● **Task**
Look through the data below and, wherever a line carries the word "gonna", please copy that line.

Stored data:
◇ ◇ ◇ ◇ ◇ ◇ ◇

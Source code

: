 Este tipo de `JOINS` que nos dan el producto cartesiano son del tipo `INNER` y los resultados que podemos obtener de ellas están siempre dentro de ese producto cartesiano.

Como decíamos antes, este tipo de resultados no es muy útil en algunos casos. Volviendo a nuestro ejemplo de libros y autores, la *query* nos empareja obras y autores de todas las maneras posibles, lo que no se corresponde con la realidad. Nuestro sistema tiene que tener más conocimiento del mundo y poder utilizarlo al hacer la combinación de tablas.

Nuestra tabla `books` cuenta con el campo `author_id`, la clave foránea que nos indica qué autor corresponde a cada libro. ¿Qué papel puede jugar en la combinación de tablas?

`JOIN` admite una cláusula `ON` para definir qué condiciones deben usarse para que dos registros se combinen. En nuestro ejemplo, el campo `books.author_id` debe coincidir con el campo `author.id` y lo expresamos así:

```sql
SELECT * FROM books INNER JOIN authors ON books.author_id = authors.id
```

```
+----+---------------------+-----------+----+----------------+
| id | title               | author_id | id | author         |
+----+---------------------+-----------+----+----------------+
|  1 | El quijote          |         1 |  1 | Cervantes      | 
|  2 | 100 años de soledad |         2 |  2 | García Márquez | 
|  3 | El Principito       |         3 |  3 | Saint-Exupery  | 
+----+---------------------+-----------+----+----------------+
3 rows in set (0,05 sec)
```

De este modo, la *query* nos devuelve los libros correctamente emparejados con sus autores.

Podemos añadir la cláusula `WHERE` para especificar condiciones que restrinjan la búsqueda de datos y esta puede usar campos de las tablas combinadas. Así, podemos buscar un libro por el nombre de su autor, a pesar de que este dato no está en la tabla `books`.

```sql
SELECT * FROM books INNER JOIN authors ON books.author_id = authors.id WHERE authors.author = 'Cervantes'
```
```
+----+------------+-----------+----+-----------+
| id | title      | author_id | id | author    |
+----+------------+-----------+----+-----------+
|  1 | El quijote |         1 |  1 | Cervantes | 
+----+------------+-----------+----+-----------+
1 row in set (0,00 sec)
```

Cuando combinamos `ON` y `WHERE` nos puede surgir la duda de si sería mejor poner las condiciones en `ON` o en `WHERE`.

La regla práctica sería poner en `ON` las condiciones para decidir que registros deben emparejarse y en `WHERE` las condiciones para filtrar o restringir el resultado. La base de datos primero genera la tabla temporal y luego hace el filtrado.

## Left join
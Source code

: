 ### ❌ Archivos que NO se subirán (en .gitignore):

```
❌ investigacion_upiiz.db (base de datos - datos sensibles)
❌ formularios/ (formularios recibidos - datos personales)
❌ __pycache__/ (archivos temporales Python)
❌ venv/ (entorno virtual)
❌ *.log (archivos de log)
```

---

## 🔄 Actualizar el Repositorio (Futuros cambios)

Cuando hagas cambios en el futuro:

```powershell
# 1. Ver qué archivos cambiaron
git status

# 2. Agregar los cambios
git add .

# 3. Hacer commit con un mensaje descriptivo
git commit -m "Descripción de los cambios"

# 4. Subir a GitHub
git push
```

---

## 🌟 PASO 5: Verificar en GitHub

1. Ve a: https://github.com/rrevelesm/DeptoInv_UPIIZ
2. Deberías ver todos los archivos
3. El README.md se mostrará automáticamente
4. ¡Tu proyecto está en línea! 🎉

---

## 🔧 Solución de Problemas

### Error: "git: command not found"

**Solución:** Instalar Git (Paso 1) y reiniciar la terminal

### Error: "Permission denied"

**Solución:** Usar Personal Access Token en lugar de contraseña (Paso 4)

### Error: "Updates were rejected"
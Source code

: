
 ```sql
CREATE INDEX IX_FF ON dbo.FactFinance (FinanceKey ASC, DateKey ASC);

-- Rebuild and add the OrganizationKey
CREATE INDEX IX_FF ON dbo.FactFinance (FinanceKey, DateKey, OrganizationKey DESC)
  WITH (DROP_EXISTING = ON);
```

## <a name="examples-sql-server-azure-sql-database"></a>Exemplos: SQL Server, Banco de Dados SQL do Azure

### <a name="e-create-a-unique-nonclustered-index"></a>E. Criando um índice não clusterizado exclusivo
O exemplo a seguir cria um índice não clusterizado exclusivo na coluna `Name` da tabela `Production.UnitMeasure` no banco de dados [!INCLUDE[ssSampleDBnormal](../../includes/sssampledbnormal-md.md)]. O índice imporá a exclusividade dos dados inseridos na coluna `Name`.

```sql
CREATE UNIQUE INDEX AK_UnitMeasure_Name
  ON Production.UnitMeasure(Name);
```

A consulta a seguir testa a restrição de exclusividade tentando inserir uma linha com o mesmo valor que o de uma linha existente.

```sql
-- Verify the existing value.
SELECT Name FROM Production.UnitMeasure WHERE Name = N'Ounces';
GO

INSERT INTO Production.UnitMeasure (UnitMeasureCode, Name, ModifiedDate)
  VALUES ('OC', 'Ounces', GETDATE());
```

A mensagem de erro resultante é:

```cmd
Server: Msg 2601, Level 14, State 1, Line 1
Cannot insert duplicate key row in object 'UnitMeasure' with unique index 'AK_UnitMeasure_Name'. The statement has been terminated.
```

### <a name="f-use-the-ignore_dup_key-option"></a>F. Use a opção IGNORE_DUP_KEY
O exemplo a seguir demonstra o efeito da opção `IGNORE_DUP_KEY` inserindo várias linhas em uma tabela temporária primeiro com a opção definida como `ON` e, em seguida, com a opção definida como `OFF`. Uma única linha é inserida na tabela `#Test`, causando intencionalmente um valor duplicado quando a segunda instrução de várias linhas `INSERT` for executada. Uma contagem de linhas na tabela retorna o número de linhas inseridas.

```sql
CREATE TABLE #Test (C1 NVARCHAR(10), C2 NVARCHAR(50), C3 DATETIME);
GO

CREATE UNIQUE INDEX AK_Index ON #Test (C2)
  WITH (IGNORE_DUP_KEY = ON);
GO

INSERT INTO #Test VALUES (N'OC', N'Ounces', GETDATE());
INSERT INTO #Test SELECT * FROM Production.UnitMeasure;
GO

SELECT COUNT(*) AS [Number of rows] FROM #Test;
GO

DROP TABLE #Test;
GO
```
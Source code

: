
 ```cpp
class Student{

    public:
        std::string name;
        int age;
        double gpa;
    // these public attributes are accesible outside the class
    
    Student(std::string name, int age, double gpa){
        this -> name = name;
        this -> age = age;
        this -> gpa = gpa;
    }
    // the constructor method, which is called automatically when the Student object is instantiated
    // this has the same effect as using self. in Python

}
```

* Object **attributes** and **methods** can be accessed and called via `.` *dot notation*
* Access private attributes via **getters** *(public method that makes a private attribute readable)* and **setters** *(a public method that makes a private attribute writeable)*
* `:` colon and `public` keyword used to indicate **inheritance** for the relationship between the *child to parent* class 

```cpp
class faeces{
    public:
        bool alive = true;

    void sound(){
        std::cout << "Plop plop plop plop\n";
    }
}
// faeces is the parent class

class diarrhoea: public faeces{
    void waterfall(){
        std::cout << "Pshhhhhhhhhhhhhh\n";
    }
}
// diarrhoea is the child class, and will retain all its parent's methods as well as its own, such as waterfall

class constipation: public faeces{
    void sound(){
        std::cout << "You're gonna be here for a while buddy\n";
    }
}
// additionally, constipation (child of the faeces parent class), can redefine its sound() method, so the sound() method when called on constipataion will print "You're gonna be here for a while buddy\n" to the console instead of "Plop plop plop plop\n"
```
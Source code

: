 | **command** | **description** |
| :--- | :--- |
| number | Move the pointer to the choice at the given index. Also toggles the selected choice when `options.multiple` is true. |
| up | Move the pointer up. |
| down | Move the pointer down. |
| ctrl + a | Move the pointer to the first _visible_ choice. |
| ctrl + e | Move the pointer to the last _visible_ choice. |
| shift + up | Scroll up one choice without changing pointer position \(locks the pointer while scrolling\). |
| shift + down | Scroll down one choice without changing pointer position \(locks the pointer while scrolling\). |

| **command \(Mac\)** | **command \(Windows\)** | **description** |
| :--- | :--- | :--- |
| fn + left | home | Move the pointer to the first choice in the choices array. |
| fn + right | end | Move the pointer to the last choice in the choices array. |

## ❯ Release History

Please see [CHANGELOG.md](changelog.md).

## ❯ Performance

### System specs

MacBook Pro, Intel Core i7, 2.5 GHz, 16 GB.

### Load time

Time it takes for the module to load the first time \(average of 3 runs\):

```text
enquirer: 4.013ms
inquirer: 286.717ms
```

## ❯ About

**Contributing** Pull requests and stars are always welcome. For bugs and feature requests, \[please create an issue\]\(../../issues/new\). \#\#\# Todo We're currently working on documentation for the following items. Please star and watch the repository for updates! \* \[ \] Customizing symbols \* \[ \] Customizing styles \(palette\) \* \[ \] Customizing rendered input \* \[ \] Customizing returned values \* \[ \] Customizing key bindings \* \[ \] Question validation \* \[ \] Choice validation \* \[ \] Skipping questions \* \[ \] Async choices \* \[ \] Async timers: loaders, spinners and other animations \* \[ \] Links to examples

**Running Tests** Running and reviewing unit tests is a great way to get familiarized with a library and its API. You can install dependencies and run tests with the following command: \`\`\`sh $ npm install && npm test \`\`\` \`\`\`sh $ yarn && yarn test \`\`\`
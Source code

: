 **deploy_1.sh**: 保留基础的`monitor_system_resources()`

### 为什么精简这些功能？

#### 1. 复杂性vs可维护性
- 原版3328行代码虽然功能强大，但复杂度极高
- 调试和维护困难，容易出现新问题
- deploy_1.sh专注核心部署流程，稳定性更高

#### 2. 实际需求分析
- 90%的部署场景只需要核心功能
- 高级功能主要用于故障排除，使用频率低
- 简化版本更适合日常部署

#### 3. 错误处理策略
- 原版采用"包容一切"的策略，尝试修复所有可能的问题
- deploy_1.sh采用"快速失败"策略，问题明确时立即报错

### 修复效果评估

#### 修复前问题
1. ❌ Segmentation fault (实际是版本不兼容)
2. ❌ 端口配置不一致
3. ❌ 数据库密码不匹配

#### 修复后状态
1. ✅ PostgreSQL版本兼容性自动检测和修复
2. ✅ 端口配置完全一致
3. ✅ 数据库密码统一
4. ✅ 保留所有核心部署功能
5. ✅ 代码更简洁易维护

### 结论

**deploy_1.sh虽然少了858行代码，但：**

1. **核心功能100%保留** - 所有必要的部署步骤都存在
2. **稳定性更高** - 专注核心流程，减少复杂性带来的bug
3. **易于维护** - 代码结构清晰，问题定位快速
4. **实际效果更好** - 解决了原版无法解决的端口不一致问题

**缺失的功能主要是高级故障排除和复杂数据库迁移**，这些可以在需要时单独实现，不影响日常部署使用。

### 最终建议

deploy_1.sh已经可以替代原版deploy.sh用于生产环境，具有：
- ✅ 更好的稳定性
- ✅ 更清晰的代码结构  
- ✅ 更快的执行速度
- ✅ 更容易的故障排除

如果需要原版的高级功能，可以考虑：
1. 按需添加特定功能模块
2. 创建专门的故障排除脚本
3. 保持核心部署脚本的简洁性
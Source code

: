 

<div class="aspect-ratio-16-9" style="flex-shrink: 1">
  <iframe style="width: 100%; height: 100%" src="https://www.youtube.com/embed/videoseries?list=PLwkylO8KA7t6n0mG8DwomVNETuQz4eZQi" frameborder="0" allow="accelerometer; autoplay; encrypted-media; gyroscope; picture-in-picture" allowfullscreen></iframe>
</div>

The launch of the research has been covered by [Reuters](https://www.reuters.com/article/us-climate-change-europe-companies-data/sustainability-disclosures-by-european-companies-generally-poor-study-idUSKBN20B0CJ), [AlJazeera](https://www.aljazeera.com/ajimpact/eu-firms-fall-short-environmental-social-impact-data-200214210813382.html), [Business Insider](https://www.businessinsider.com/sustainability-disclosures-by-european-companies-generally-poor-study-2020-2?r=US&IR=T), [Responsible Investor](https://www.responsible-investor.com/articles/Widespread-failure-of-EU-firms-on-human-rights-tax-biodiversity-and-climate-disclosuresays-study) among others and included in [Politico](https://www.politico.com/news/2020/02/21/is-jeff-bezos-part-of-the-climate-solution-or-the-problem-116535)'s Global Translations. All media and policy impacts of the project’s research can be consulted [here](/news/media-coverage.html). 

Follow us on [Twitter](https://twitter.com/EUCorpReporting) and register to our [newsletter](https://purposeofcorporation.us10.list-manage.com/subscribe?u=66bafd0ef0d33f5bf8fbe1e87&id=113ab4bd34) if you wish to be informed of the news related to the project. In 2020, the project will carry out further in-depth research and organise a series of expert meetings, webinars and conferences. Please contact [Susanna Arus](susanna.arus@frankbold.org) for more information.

◇ ◇ ◇ ◇ ◇ ◇ ◇

● **Completed task**
        std::cout << "You're gonna be here for a while buddy\n";
// additionally, constipation (child of the faeces parent class), can redefine its sound() method, so the sound() method when called on constipataion will print "You're gonna be here for a while buddy\n" to the console instead of "Plop plop plop plop\n"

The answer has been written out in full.